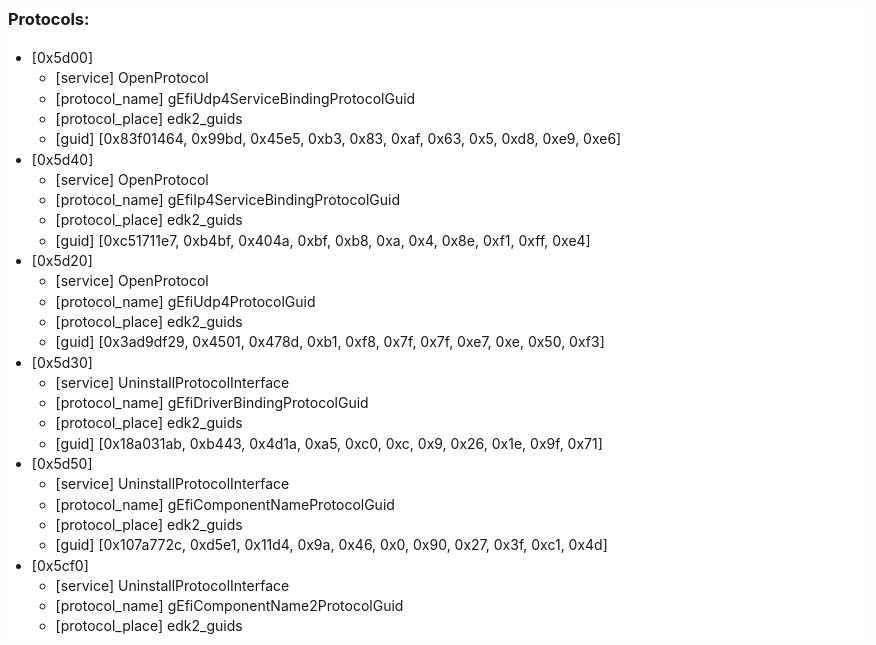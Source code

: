 ### Protocols:
* [0x5d00]
	 - [service] OpenProtocol
	 - [protocol_name] gEfiUdp4ServiceBindingProtocolGuid
	 - [protocol_place] edk2_guids
	 - [guid] [0x83f01464, 0x99bd, 0x45e5, 0xb3, 0x83, 0xaf, 0x63, 0x5, 0xd8, 0xe9, 0xe6]
* [0x5d40]
	 - [service] OpenProtocol
	 - [protocol_name] gEfiIp4ServiceBindingProtocolGuid
	 - [protocol_place] edk2_guids
	 - [guid] [0xc51711e7, 0xb4bf, 0x404a, 0xbf, 0xb8, 0xa, 0x4, 0x8e, 0xf1, 0xff, 0xe4]
* [0x5d20]
	 - [service] OpenProtocol
	 - [protocol_name] gEfiUdp4ProtocolGuid
	 - [protocol_place] edk2_guids
	 - [guid] [0x3ad9df29, 0x4501, 0x478d, 0xb1, 0xf8, 0x7f, 0x7f, 0xe7, 0xe, 0x50, 0xf3]
* [0x5d30]
	 - [service] UninstallProtocolInterface
	 - [protocol_name] gEfiDriverBindingProtocolGuid
	 - [protocol_place] edk2_guids
	 - [guid] [0x18a031ab, 0xb443, 0x4d1a, 0xa5, 0xc0, 0xc, 0x9, 0x26, 0x1e, 0x9f, 0x71]
* [0x5d50]
	 - [service] UninstallProtocolInterface
	 - [protocol_name] gEfiComponentNameProtocolGuid
	 - [protocol_place] edk2_guids
	 - [guid] [0x107a772c, 0xd5e1, 0x11d4, 0x9a, 0x46, 0x0, 0x90, 0x27, 0x3f, 0xc1, 0x4d]
* [0x5cf0]
	 - [service] UninstallProtocolInterface
	 - [protocol_name] gEfiComponentName2ProtocolGuid
	 - [protocol_place] edk2_guids
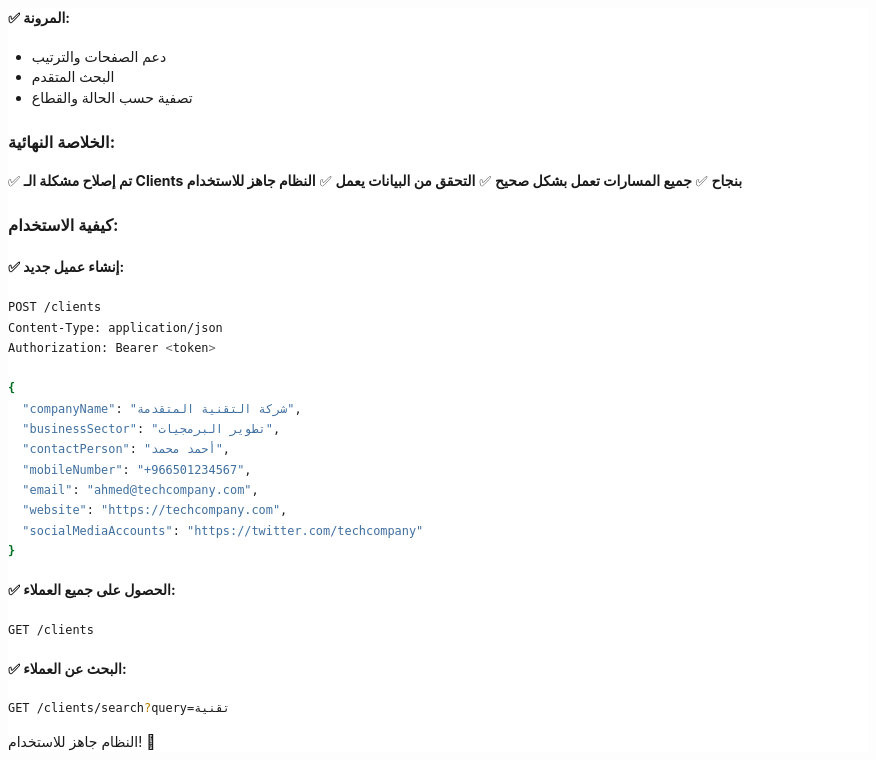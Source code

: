 #### ✅ المرونة:
- دعم الصفحات والترتيب
- البحث المتقدم
- تصفية حسب الحالة والقطاع

### الخلاصة النهائية:

✅ **تم إصلاح مشكلة الـ Clients بنجاح**
✅ **جميع المسارات تعمل بشكل صحيح**
✅ **التحقق من البيانات يعمل**
✅ **النظام جاهز للاستخدام**

### كيفية الاستخدام:

#### ✅ إنشاء عميل جديد:
```bash
POST /clients
Content-Type: application/json
Authorization: Bearer <token>

{
  "companyName": "شركة التقنية المتقدمة",
  "businessSector": "تطوير البرمجيات",
  "contactPerson": "أحمد محمد",
  "mobileNumber": "+966501234567",
  "email": "ahmed@techcompany.com",
  "website": "https://techcompany.com",
  "socialMediaAccounts": "https://twitter.com/techcompany"
}
```

#### ✅ الحصول على جميع العملاء:
```bash
GET /clients
```

#### ✅ البحث عن العملاء:
```bash
GET /clients/search?query=تقنية
```

النظام جاهز للاستخدام! 🎉 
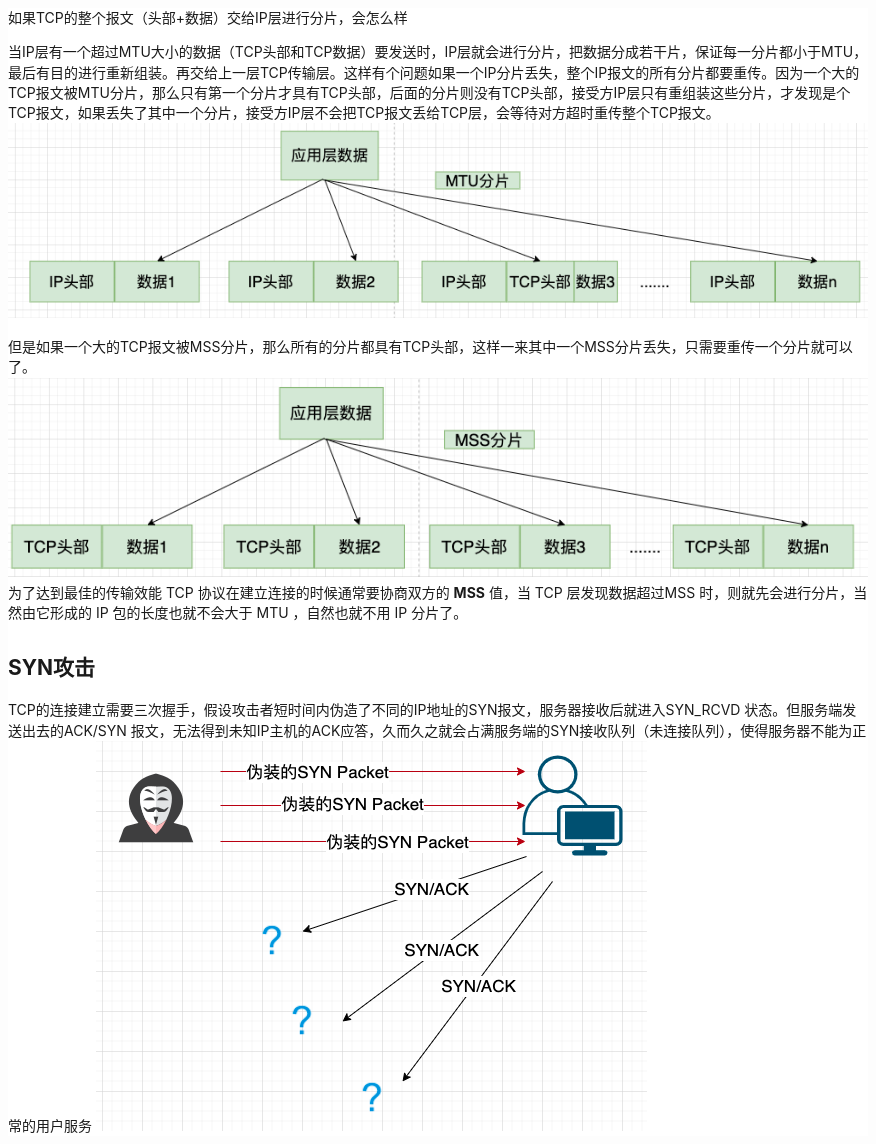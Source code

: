 如果TCP的整个报文（头部+数据）交给IP层进行分片，会怎么样

当IP层有一个超过MTU大小的数据（TCP头部和TCP数据）要发送时，IP层就会进行分片，把数据分成若干片，保证每一分片都小于MTU，最后有目的进行重新组装。再交给上一层TCP传输层。这样有个问题如果一个IP分片丢失，整个IP报文的所有分片都要重传。因为一个大的TCP报文被MTU分片，那么只有第一个分片才具有TCP头部，后面的分片则没有TCP头部，接受方IP层只有重组装这些分片，才发现是个TCP报文，如果丢失了其中一个分片，接受方IP层不会把TCP报文丢给TCP层，会等待对方超时重传整个TCP报文。
![](/img/net/23.png)

但是如果一个大的TCP报文被MSS分片，那么所有的分片都具有TCP头部，这样一来其中一个MSS分片丢失，只需要重传一个分片就可以了。
![](/img/net/22.png)
为了达到最佳的传输效能 TCP 协议在建立连接的时候通常要协商双方的 **MSS** 值，当 TCP 层发现数据超过MSS 时，则就先会进行分片，当然由它形成的 IP 包的⻓度也就不会大于 MTU ，自然也就不用 IP 分片了。

## SYN攻击

TCP的连接建立需要三次握手，假设攻击者短时间内伪造了不同的IP地址的SYN报文，服务器接收后就进入SYN_RCVD 状态。但服务端发送出去的ACK/SYN 报文，无法得到未知IP主机的ACK应答，久而久之就会占满服务端的SYN接收队列（未连接队列），使得服务器不能为正常的用户服务
![](/img/net/24.png)
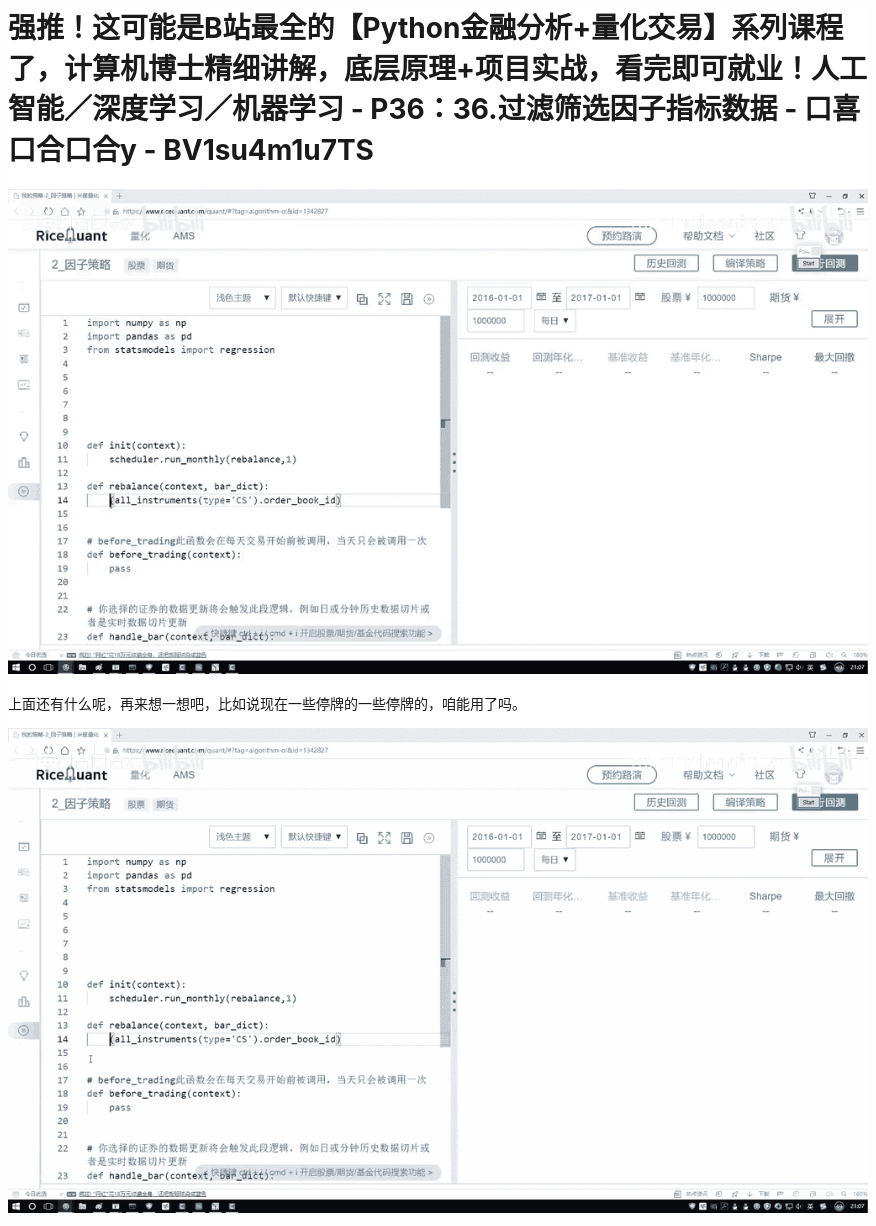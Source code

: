 # 强推！这可能是B站最全的【Python金融分析+量化交易】系列课程了，计算机博士精细讲解，底层原理+项目实战，看完即可就业！人工智能／深度学习／机器学习 - P36：36.过滤筛选因子指标数据 - 口喜口合口合y - BV1su4m1u7TS

![](img/a7edf11f145ad7a2f2ac026e5bd86bfa_0.png)

上面还有什么呢，再来想一想吧，比如说现在一些停牌的一些停牌的，咱能用了吗。

![](img/a7edf11f145ad7a2f2ac026e5bd86bfa_2.png)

> **WHAT THE TASK REQUIRES**: Output the data exactly, pictures omitted.

> **THE COMPLETED TASK**:
Source code

: ### Protocols:
* [0x5d00]
	 - [service] OpenProtocol
	 - [protocol_name] gEfiUdp4ServiceBindingProtocolGuid
	 - [protocol_place] edk2_guids
	 - [guid] [0x83f01464, 0x99bd, 0x45e5, 0xb3, 0x83, 0xaf, 0x63, 0x5, 0xd8, 0xe9, 0xe6]
* [0x5d40]
	 - [service] OpenProtocol
	 - [protocol_name] gEfiIp4ServiceBindingProtocolGuid
	 - [protocol_place] edk2_guids
	 - [guid] [0xc51711e7, 0xb4bf, 0x404a, 0xbf, 0xb8, 0xa, 0x4, 0x8e, 0xf1, 0xff, 0xe4]
* [0x5d20]
	 - [service] OpenProtocol
	 - [protocol_name] gEfiUdp4ProtocolGuid
	 - [protocol_place] edk2_guids
	 - [guid] [0x3ad9df29, 0x4501, 0x478d, 0xb1, 0xf8, 0x7f, 0x7f, 0xe7, 0xe, 0x50, 0xf3]
* [0x5d30]
	 - [service] UninstallProtocolInterface
	 - [protocol_name] gEfiDriverBindingProtocolGuid
	 - [protocol_place] edk2_guids
	 - [guid] [0x18a031ab, 0xb443, 0x4d1a, 0xa5, 0xc0, 0xc, 0x9, 0x26, 0x1e, 0x9f, 0x71]
* [0x5d50]
	 - [service] UninstallProtocolInterface
	 - [protocol_name] gEfiComponentNameProtocolGuid
	 - [protocol_place] edk2_guids
	 - [guid] [0x107a772c, 0xd5e1, 0x11d4, 0x9a, 0x46, 0x0, 0x90, 0x27, 0x3f, 0xc1, 0x4d]
* [0x5cf0]
	 - [service] UninstallProtocolInterface
	 - [protocol_name] gEfiComponentName2ProtocolGuid
	 - [protocol_place] edk2_guids
Source code

: #### ✅ المرونة:
- دعم الصفحات والترتيب
- البحث المتقدم
- تصفية حسب الحالة والقطاع

### الخلاصة النهائية:

✅ **تم إصلاح مشكلة الـ Clients بنجاح**
✅ **جميع المسارات تعمل بشكل صحيح**
✅ **التحقق من البيانات يعمل**
✅ **النظام جاهز للاستخدام**

### كيفية الاستخدام:

#### ✅ إنشاء عميل جديد:
```bash
POST /clients
Content-Type: application/json
Authorization: Bearer <token>

{
  "companyName": "شركة التقنية المتقدمة",
  "businessSector": "تطوير البرمجيات",
  "contactPerson": "أحمد محمد",
  "mobileNumber": "+966501234567",
  "email": "ahmed@techcompany.com",
  "website": "https://techcompany.com",
  "socialMediaAccounts": "https://twitter.com/techcompany"
}
```

#### ✅ الحصول على جميع العملاء:
```bash
GET /clients
```

#### ✅ البحث عن العملاء:
```bash
GET /clients/search?query=تقنية
```

النظام جاهز للاستخدام! 🎉 
Source code

: 如果TCP的整个报文（头部+数据）交给IP层进行分片，会怎么样

当IP层有一个超过MTU大小的数据（TCP头部和TCP数据）要发送时，IP层就会进行分片，把数据分成若干片，保证每一分片都小于MTU，最后有目的进行重新组装。再交给上一层TCP传输层。这样有个问题如果一个IP分片丢失，整个IP报文的所有分片都要重传。因为一个大的TCP报文被MTU分片，那么只有第一个分片才具有TCP头部，后面的分片则没有TCP头部，接受方IP层只有重组装这些分片，才发现是个TCP报文，如果丢失了其中一个分片，接受方IP层不会把TCP报文丢给TCP层，会等待对方超时重传整个TCP报文。
![](/img/net/23.png)

但是如果一个大的TCP报文被MSS分片，那么所有的分片都具有TCP头部，这样一来其中一个MSS分片丢失，只需要重传一个分片就可以了。
![](/img/net/22.png)
为了达到最佳的传输效能 TCP 协议在建立连接的时候通常要协商双方的 **MSS** 值，当 TCP 层发现数据超过MSS 时，则就先会进行分片，当然由它形成的 IP 包的⻓度也就不会大于 MTU ，自然也就不用 IP 分片了。

## SYN攻击

TCP的连接建立需要三次握手，假设攻击者短时间内伪造了不同的IP地址的SYN报文，服务器接收后就进入SYN_RCVD 状态。但服务端发送出去的ACK/SYN 报文，无法得到未知IP主机的ACK应答，久而久之就会占满服务端的SYN接收队列（未连接队列），使得服务器不能为正常的用户服务
![](/img/net/24.png)
Source code

: # 强推！这可能是B站最全的【Python金融分析+量化交易】系列课程了，计算机博士精细讲解，底层原理+项目实战，看完即可就业！人工智能／深度学习／机器学习 - P36：36.过滤筛选因子指标数据 - 口喜口合口合y - BV1su4m1u7TS

![](img/a7edf11f145ad7a2f2ac026e5bd86bfa_0.png)

上面还有什么呢，再来想一想吧，比如说现在一些停牌的一些停牌的，咱能用了吗。

![](img/a7edf11f145ad7a2f2ac026e5bd86bfa_2.png)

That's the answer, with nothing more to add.